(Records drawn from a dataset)
┏━━
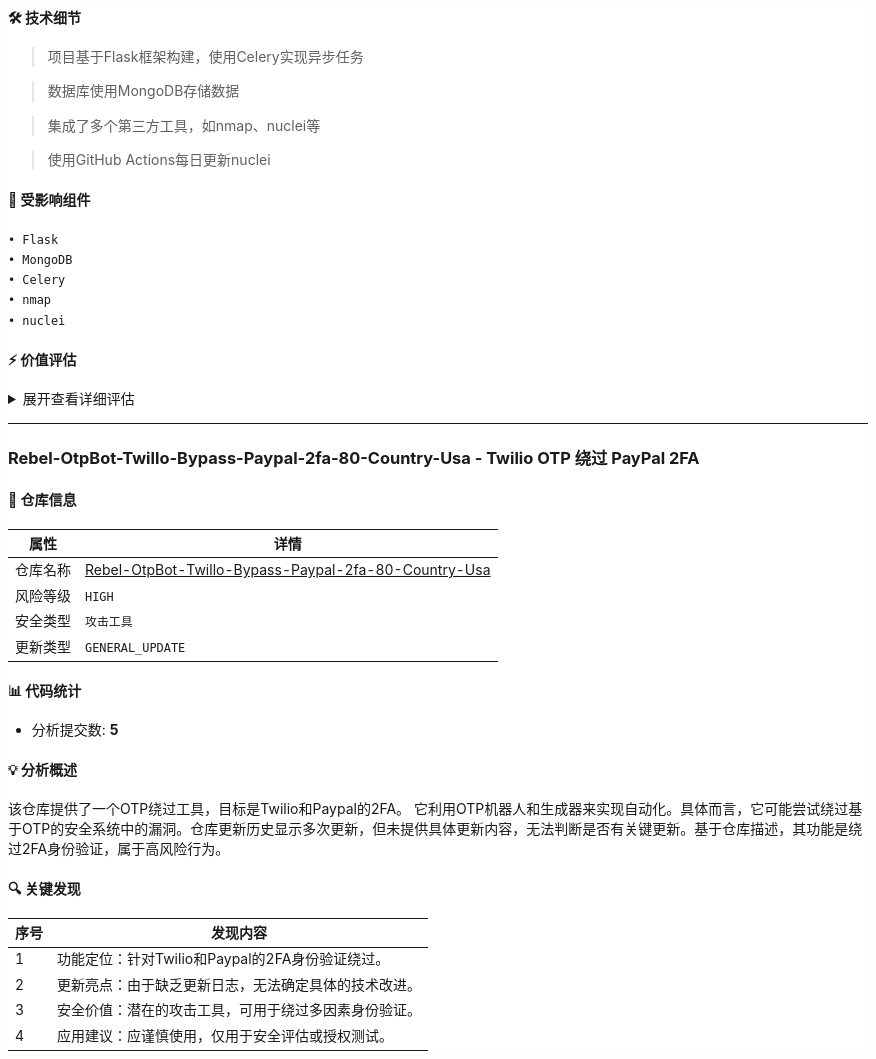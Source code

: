 #### 🛠️ 技术细节

> 项目基于Flask框架构建，使用Celery实现异步任务

> 数据库使用MongoDB存储数据

> 集成了多个第三方工具，如nmap、nuclei等

> 使用GitHub Actions每日更新nuclei


#### 🎯 受影响组件

```
• Flask
• MongoDB
• Celery
• nmap
• nuclei
```

#### ⚡ 价值评估

<details><summary>展开查看详细评估</summary></details>

---

### Rebel-OtpBot-Twillo-Bypass-Paypal-2fa-80-Country-Usa - Twilio OTP 绕过 PayPal 2FA

#### 📌 仓库信息

| 属性 | 详情 |
|------|------|
| 仓库名称 | [Rebel-OtpBot-Twillo-Bypass-Paypal-2fa-80-Country-Usa](https://github.com/Tamzk/Rebel-OtpBot-Twillo-Bypass-Paypal-2fa-80-Country-Usa) |
| 风险等级 | `HIGH` |
| 安全类型 | `攻击工具` |
| 更新类型 | `GENERAL_UPDATE` |

#### 📊 代码统计

- 分析提交数: **5**

#### 💡 分析概述

该仓库提供了一个OTP绕过工具，目标是Twilio和Paypal的2FA。 它利用OTP机器人和生成器来实现自动化。具体而言，它可能尝试绕过基于OTP的安全系统中的漏洞。仓库更新历史显示多次更新，但未提供具体更新内容，无法判断是否有关键更新。基于仓库描述，其功能是绕过2FA身份验证，属于高风险行为。

#### 🔍 关键发现

| 序号 | 发现内容 |
|------|----------|
| 1 | 功能定位：针对Twilio和Paypal的2FA身份验证绕过。 |
| 2 | 更新亮点：由于缺乏更新日志，无法确定具体的技术改进。 |
| 3 | 安全价值：潜在的攻击工具，可用于绕过多因素身份验证。 |
| 4 | 应用建议：应谨慎使用，仅用于安全评估或授权测试。 |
┗━━
Each line holding the word "OtpBot" must be pulled from the records.

### Rebel-OtpBot-Twillo-Bypass-Paypal-2fa-80-Country-Usa - Twilio OTP 绕过 PayPal 2FA
| 仓库名称 | [Rebel-OtpBot-Twillo-Bypass-Paypal-2fa-80-Country-Usa](https://github.com/Tamzk/Rebel-OtpBot-Twillo-Bypass-Paypal-2fa-80-Country-Usa) |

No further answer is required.